谢幼宜本就生得貌美,加上穿戴金贵,就更显得光鲜亮丽,美得不可方物。
她们两人一对比,那谢幼宜就是盛放的牡丹,而她,就是朵黄皮寡瘦的小野花,更衬得她寒酸得很。
刚开始,贺景淮或许觉得她独特,可是,时间久了,新鲜感一过,她拿什么和谢幼宜比。
“新婚夫妻,就应该如此,何况也没有耽误多长时间。”贺青松缓缓开口,尽显和蔼温和。
“是啊,看到你们琴瑟和鸣,我和你父亲也觉得开心。”伯爵夫人也附和了一句。
谢幼宜顿时露出一丝灿烂的笑容,“父亲母亲当真是和蔼可亲,一开始我还担心自己不懂礼数,惹得父亲母亲不喜,夫君安慰我说,父亲母亲把我当成亲生女儿一样疼,让我不要拘束。”
苏晚凝再次望向贺景淮,目光在质问:你还安慰她?
贺景淮噎了一下,眼神回应:不,我没有!
苏晚凝:你有,你有,你就有!
贺景淮:……
“景淮说得没错,宜儿不用担心,以后有什么事,有父亲母亲为你做主呢。
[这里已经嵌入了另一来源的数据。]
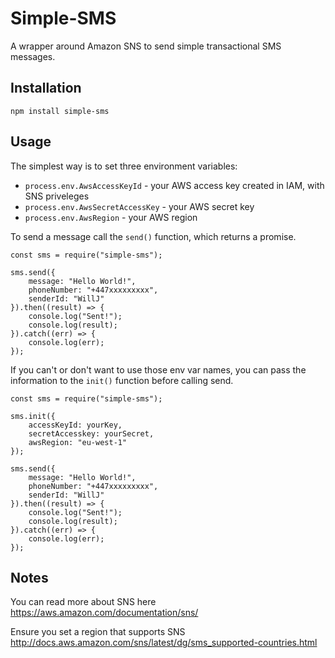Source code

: # Simple-SMS

A wrapper around Amazon SNS to send simple transactional SMS messages.

## Installation

`npm install simple-sms`

## Usage

The simplest way is to set three environment variables: 

- `process.env.AwsAccessKeyId` - your AWS access key created in IAM, with SNS priveleges
- `process.env.AwsSecretAccessKey` - your AWS secret key
- `process.env.AwsRegion` - your AWS region

To send a message call the `send()` function, which returns a promise.

```
const sms = require("simple-sms");

sms.send({
    message: "Hello World!",
    phoneNumber: "+447xxxxxxxxx",
    senderId: "WillJ"
}).then((result) => {
    console.log("Sent!");
    console.log(result);
}).catch((err) => {
    console.log(err);
});

```

If you can't or don't want to use those env var names, you can pass the information to the `init()` function before calling send.

```
const sms = require("simple-sms");

sms.init({
    accessKeyId: yourKey,
    secretAccesskey: yourSecret,
    awsRegion: "eu-west-1"
});

sms.send({
    message: "Hello World!",
    phoneNumber: "+447xxxxxxxxx",
    senderId: "WillJ"
}).then((result) => {
    console.log("Sent!");
    console.log(result);
}).catch((err) => {
    console.log(err);
});

```

## Notes

You can read more about SNS here https://aws.amazon.com/documentation/sns/

Ensure you set a region that supports SNS http://docs.aws.amazon.com/sns/latest/dg/sms_supported-countries.html
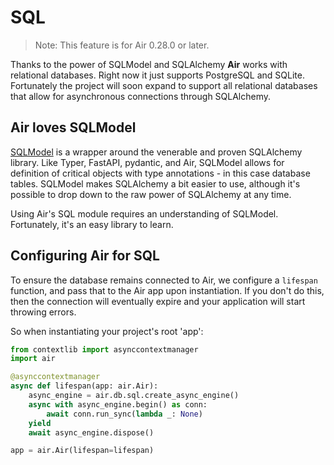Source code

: # SQL

> Note: This feature is for Air 0.28.0 or later. 

Thanks to the power of SQLModel and SQLAlchemy **Air** works with relational databases. Right now it just supports PostgreSQL and SQLite. Fortunately the project will soon expand to support all relational databases that allow for asynchronous connections through SQLAlchemy. 

## Air loves SQLModel

[SQLModel](https://sqlmodel.tiangolo.com/) is a wrapper around the venerable and proven SQLAlchemy library. Like Typer, FastAPI, pydantic, and Air, SQLModel allows for definition of critical objects with type annotations - in this case database tables. SQLModel makes SQLAlchemy a bit easier to use, although it's possible to drop down to the raw power of SQLAlchemy at any time.

Using Air's SQL module requires an understanding of SQLModel. Fortunately, it's an easy library to learn.

## Configuring Air for SQL

To ensure the database remains connected to Air, we configure a `lifespan` function, and pass that to the Air app upon instantiation. If you don't do this, then the connection will eventually expire and your application will start throwing errors.

So when instantiating your project's root 'app':

```python
from contextlib import asynccontextmanager
import air

@asynccontextmanager
async def lifespan(app: air.Air):
    async_engine = air.db.sql.create_async_engine()
    async with async_engine.begin() as conn:
        await conn.run_sync(lambda _: None)    
    yield
    await async_engine.dispose()

app = air.Air(lifespan=lifespan)
```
”伯爵夫人笑着回应。
“谢母亲。”谢幼宜甜甜地回了一句。
“来人,上茶,让这一对新人赶紧敬了茶,也好回去休息。”伯爵夫人笑着吩咐。
好虚伪的老妖婆,表面上装慈母,内心盘算着谢幼宜的嫁妆和院子。
谢幼宜的那个院子,是谢父谢母花重金打造,一草一木都是对谢幼宜这个女儿的爱,老妖婆让自己的女儿住进去,白白糟蹋了这么好的院子!
谢幼宜要是看不到这些字幕,真的不会怀疑伯爵府的人各怀鬼胎。
现在,她绝对不会相信伯爵府的任何一个人。
想要她的院子?
那得有本事从她手里拿走才行!
谢幼宜不动声色地等着下人准备茶水,心中已经有了盘算。